**What you need to do**
For the records below, print the lines from the line with "发表于 2023-6-22 02:13" through the line with "by the module" exactly as written; include both end lines and exclude the rest.

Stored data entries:
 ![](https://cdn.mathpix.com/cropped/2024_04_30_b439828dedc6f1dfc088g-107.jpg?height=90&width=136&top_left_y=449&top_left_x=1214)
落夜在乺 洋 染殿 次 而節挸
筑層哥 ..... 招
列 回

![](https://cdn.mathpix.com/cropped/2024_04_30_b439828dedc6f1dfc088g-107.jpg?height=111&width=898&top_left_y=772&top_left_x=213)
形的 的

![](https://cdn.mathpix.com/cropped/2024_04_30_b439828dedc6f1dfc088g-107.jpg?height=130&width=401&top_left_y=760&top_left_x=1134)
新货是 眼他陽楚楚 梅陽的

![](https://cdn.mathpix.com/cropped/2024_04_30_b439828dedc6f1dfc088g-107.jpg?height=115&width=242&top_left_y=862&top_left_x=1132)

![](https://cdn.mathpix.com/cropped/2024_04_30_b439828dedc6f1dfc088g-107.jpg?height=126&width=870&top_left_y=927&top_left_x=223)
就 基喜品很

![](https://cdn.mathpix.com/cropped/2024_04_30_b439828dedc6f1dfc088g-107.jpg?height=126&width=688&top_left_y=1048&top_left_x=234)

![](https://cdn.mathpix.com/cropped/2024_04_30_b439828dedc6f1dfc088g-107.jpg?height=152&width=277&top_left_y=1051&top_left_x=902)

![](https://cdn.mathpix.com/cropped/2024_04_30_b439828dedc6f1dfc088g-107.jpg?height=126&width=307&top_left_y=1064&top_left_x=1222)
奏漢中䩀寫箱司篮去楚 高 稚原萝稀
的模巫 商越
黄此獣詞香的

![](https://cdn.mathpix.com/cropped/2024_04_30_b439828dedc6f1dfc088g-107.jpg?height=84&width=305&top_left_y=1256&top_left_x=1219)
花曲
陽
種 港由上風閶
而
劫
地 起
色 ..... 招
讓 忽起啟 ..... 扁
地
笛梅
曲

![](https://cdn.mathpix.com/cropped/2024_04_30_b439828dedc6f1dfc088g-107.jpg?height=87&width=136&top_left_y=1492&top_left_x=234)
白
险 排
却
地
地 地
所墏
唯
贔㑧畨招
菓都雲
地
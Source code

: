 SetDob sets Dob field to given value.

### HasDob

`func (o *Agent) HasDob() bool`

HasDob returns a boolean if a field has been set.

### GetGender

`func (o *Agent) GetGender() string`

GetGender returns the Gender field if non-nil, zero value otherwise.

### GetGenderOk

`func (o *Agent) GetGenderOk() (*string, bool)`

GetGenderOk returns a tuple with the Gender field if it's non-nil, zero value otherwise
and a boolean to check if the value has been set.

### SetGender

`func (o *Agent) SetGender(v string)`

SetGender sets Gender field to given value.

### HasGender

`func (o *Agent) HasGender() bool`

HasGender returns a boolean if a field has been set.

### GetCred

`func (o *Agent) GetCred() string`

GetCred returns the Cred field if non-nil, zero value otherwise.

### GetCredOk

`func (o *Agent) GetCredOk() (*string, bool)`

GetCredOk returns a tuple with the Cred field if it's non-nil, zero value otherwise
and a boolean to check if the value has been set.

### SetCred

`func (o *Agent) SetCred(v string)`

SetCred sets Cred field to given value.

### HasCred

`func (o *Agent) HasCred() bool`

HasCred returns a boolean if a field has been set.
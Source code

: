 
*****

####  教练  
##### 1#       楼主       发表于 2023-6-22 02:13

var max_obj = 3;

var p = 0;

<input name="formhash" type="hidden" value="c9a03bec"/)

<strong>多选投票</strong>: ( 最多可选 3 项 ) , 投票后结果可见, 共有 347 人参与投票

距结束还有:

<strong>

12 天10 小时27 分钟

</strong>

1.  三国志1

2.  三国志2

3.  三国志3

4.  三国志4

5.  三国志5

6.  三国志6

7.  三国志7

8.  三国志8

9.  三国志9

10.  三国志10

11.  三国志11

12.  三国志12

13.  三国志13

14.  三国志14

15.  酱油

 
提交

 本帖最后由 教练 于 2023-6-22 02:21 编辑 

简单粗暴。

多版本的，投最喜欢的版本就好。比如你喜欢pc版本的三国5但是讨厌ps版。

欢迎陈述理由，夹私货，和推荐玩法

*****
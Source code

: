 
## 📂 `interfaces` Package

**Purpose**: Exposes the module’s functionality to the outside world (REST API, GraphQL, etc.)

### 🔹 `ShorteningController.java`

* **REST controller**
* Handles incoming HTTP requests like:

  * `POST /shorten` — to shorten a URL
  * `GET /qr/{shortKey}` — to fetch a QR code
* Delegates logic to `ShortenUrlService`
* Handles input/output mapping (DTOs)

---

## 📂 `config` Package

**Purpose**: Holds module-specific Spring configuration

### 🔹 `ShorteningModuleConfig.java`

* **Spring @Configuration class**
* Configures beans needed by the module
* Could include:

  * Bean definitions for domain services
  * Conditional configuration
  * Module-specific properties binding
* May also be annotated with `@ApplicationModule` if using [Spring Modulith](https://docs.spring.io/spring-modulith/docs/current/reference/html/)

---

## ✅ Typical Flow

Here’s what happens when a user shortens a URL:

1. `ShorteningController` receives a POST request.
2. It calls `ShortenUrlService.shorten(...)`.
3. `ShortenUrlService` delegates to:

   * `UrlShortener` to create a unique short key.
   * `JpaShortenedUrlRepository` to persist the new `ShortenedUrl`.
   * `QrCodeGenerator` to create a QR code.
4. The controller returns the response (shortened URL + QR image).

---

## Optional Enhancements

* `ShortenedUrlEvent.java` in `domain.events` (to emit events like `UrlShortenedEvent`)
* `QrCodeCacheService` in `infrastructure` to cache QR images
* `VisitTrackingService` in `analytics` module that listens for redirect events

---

**Written answer**
##### 1#       楼主       发表于 2023-6-22 02:13

var max_obj = 3;

var p = 0;

<input name="formhash" type="hidden" value="c9a03bec"/)

<strong>多选投票</strong>: ( 最多可选 3 项 ) , 投票后结果可见, 共有 347 人参与投票

距结束还有:

<strong>

12 天10 小时27 分钟

</strong>

1.  三国志1

2.  三国志2

3.  三国志3

4.  三国志4

5.  三国志5

6.  三国志6

7.  三国志7

8.  三国志8

9.  三国志9

10.  三国志10

11.  三国志11

12.  三国志12

13.  三国志13

14.  三国志14

15.  酱油

 
提交

 本帖最后由 教练 于 2023-6-22 02:21 编辑 

简单粗暴。

多版本的，投最喜欢的版本就好。比如你喜欢pc版本的三国5但是讨厌ps版。

欢迎陈述理由，夹私货，和推荐玩法

*****
Source code

: 
## 📂 `interfaces` Package

**Purpose**: Exposes the module’s functionality to the outside world (REST API, GraphQL, etc.)

### 🔹 `ShorteningController.java`

* **REST controller**
* Handles incoming HTTP requests like:

  * `POST /shorten` — to shorten a URL
  * `GET /qr/{shortKey}` — to fetch a QR code
* Delegates logic to `ShortenUrlService`
* Handles input/output mapping (DTOs)

---

## 📂 `config` Package

**Purpose**: Holds module-specific Spring configuration

### 🔹 `ShorteningModuleConfig.java`

* **Spring @Configuration class**
* Configures beans needed by the module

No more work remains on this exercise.